[INPUT DATA — start]

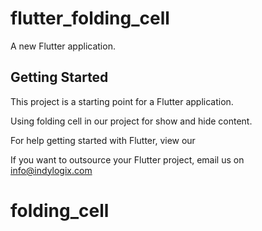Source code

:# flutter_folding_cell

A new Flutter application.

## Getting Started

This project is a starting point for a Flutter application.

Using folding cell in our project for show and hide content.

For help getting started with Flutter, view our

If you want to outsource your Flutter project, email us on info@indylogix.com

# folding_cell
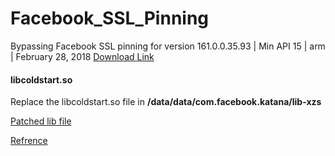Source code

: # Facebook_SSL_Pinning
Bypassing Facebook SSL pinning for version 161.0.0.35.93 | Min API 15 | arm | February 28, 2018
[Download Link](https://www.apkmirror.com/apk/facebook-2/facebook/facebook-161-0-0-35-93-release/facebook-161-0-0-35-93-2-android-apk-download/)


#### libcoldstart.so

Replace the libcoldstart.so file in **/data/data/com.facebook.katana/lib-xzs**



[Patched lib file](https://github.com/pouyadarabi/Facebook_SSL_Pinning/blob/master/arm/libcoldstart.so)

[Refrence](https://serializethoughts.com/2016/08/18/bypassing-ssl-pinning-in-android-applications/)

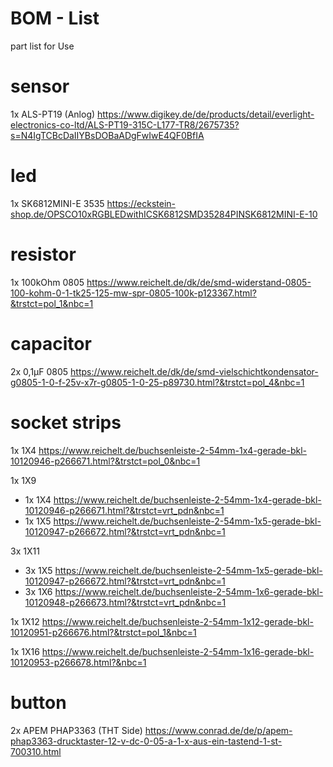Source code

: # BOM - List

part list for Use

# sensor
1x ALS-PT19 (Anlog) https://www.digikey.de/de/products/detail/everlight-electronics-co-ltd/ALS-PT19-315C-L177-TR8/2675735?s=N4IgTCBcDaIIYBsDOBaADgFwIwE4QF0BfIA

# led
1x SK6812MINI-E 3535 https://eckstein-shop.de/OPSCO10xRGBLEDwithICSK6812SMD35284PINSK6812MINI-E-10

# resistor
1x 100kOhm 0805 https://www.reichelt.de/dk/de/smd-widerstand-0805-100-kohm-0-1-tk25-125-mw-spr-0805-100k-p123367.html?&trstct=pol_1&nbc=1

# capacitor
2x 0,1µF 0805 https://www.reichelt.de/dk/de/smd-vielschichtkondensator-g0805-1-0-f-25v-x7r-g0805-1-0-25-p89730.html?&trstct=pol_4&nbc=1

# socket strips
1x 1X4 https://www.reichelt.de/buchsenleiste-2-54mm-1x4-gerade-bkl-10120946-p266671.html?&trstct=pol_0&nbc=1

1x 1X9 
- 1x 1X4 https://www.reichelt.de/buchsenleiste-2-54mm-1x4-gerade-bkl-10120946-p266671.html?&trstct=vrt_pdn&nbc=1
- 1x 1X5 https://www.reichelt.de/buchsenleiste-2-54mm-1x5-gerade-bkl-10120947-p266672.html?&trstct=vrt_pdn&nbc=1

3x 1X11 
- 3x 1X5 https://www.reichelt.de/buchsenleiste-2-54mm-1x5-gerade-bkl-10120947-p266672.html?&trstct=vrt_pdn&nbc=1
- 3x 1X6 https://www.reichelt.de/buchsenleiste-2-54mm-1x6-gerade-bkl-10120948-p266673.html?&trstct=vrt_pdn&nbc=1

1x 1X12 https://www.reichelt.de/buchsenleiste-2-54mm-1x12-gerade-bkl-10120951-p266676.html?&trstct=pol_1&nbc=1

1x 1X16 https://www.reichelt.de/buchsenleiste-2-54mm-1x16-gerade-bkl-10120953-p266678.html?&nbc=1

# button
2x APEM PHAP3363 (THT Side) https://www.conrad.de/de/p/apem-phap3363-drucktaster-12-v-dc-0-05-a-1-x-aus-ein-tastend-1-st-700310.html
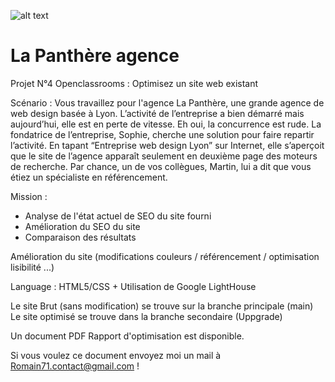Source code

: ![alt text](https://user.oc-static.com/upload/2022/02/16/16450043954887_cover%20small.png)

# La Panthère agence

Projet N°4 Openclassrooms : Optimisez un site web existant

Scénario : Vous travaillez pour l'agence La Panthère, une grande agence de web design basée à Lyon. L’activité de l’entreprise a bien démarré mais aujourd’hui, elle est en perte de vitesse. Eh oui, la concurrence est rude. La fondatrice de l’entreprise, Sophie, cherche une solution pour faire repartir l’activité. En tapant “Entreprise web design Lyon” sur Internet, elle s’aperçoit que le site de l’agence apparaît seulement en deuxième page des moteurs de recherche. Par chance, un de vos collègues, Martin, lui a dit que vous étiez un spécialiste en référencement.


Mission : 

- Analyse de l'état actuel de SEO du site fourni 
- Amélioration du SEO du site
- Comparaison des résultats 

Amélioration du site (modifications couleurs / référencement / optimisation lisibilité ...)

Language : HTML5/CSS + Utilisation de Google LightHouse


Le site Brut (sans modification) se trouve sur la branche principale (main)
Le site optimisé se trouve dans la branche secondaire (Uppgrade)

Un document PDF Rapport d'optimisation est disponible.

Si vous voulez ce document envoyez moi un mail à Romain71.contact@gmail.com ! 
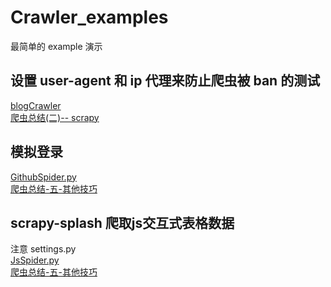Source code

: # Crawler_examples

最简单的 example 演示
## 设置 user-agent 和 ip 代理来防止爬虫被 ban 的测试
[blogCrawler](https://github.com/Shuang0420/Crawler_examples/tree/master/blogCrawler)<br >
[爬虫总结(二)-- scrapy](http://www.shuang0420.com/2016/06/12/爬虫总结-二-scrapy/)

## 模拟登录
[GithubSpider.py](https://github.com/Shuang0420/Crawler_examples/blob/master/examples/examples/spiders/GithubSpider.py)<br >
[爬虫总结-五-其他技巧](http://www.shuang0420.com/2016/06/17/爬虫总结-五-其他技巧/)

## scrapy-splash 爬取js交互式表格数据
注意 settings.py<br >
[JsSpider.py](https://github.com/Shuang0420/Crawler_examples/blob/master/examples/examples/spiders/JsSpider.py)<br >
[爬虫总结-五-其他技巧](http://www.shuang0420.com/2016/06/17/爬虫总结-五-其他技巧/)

[INPUT DATA — finish]

__WHAT TO DO__:
Write out every line above exactly as it is, leaving out the pictures.

__SOLUTION TO THE EXERCISE__:
Source code

:# flutter_folding_cell

A new Flutter application.

## Getting Started

This project is a starting point for a Flutter application.

Using folding cell in our project for show and hide content.

For help getting started with Flutter, view our

If you want to outsource your Flutter project, email us on info@indylogix.com

# folding_cell
Source code

: # Facebook_SSL_Pinning
Bypassing Facebook SSL pinning for version 161.0.0.35.93 | Min API 15 | arm | February 28, 2018
[Download Link](https://www.apkmirror.com/apk/facebook-2/facebook/facebook-161-0-0-35-93-release/facebook-161-0-0-35-93-2-android-apk-download/)


#### libcoldstart.so

Replace the libcoldstart.so file in **/data/data/com.facebook.katana/lib-xzs**



[Patched lib file](https://github.com/pouyadarabi/Facebook_SSL_Pinning/blob/master/arm/libcoldstart.so)

[Refrence](https://serializethoughts.com/2016/08/18/bypassing-ssl-pinning-in-android-applications/)

Source code

: # BOM - List

part list for Use

# sensor
1x ALS-PT19 (Anlog) https://www.digikey.de/de/products/detail/everlight-electronics-co-ltd/ALS-PT19-315C-L177-TR8/2675735?s=N4IgTCBcDaIIYBsDOBaADgFwIwE4QF0BfIA

# led
1x SK6812MINI-E 3535 https://eckstein-shop.de/OPSCO10xRGBLEDwithICSK6812SMD35284PINSK6812MINI-E-10

# resistor
1x 100kOhm 0805 https://www.reichelt.de/dk/de/smd-widerstand-0805-100-kohm-0-1-tk25-125-mw-spr-0805-100k-p123367.html?&trstct=pol_1&nbc=1

# capacitor
2x 0,1µF 0805 https://www.reichelt.de/dk/de/smd-vielschichtkondensator-g0805-1-0-f-25v-x7r-g0805-1-0-25-p89730.html?&trstct=pol_4&nbc=1

# socket strips
1x 1X4 https://www.reichelt.de/buchsenleiste-2-54mm-1x4-gerade-bkl-10120946-p266671.html?&trstct=pol_0&nbc=1

1x 1X9 
- 1x 1X4 https://www.reichelt.de/buchsenleiste-2-54mm-1x4-gerade-bkl-10120946-p266671.html?&trstct=vrt_pdn&nbc=1
- 1x 1X5 https://www.reichelt.de/buchsenleiste-2-54mm-1x5-gerade-bkl-10120947-p266672.html?&trstct=vrt_pdn&nbc=1

3x 1X11 
- 3x 1X5 https://www.reichelt.de/buchsenleiste-2-54mm-1x5-gerade-bkl-10120947-p266672.html?&trstct=vrt_pdn&nbc=1
- 3x 1X6 https://www.reichelt.de/buchsenleiste-2-54mm-1x6-gerade-bkl-10120948-p266673.html?&trstct=vrt_pdn&nbc=1

1x 1X12 https://www.reichelt.de/buchsenleiste-2-54mm-1x12-gerade-bkl-10120951-p266676.html?&trstct=pol_1&nbc=1

1x 1X16 https://www.reichelt.de/buchsenleiste-2-54mm-1x16-gerade-bkl-10120953-p266678.html?&nbc=1

# button
2x APEM PHAP3363 (THT Side) https://www.conrad.de/de/p/apem-phap3363-drucktaster-12-v-dc-0-05-a-1-x-aus-ein-tastend-1-st-700310.html
Source code

: ![alt text](https://user.oc-static.com/upload/2022/02/16/16450043954887_cover%20small.png)

# La Panthère agence

Projet N°4 Openclassrooms : Optimisez un site web existant

Scénario : Vous travaillez pour l'agence La Panthère, une grande agence de web design basée à Lyon. L’activité de l’entreprise a bien démarré mais aujourd’hui, elle est en perte de vitesse. Eh oui, la concurrence est rude. La fondatrice de l’entreprise, Sophie, cherche une solution pour faire repartir l’activité. En tapant “Entreprise web design Lyon” sur Internet, elle s’aperçoit que le site de l’agence apparaît seulement en deuxième page des moteurs de recherche. Par chance, un de vos collègues, Martin, lui a dit que vous étiez un spécialiste en référencement.


Mission : 

- Analyse de l'état actuel de SEO du site fourni 
- Amélioration du SEO du site
- Comparaison des résultats 

Amélioration du site (modifications couleurs / référencement / optimisation lisibilité ...)

Language : HTML5/CSS + Utilisation de Google LightHouse


Le site Brut (sans modification) se trouve sur la branche principale (main)
Le site optimisé se trouve dans la branche secondaire (Uppgrade)

Un document PDF Rapport d'optimisation est disponible.

Si vous voulez ce document envoyez moi un mail à Romain71.contact@gmail.com ! 
Source code

: # Crawler_examples

最简单的 example 演示
## 设置 user-agent 和 ip 代理来防止爬虫被 ban 的测试
[blogCrawler](https://github.com/Shuang0420/Crawler_examples/tree/master/blogCrawler)<br >
[爬虫总结(二)-- scrapy](http://www.shuang0420.com/2016/06/12/爬虫总结-二-scrapy/)

## 模拟登录
[GithubSpider.py](https://github.com/Shuang0420/Crawler_examples/blob/master/examples/examples/spiders/GithubSpider.py)<br >
[爬虫总结-五-其他技巧](http://www.shuang0420.com/2016/06/17/爬虫总结-五-其他技巧/)

## scrapy-splash 爬取js交互式表格数据
注意 settings.py<br >
[JsSpider.py](https://github.com/Shuang0420/Crawler_examples/blob/master/examples/examples/spiders/JsSpider.py)<br >
[爬虫总结-五-其他技巧](http://www.shuang0420.com/2016/06/17/爬虫总结-五-其他技巧/)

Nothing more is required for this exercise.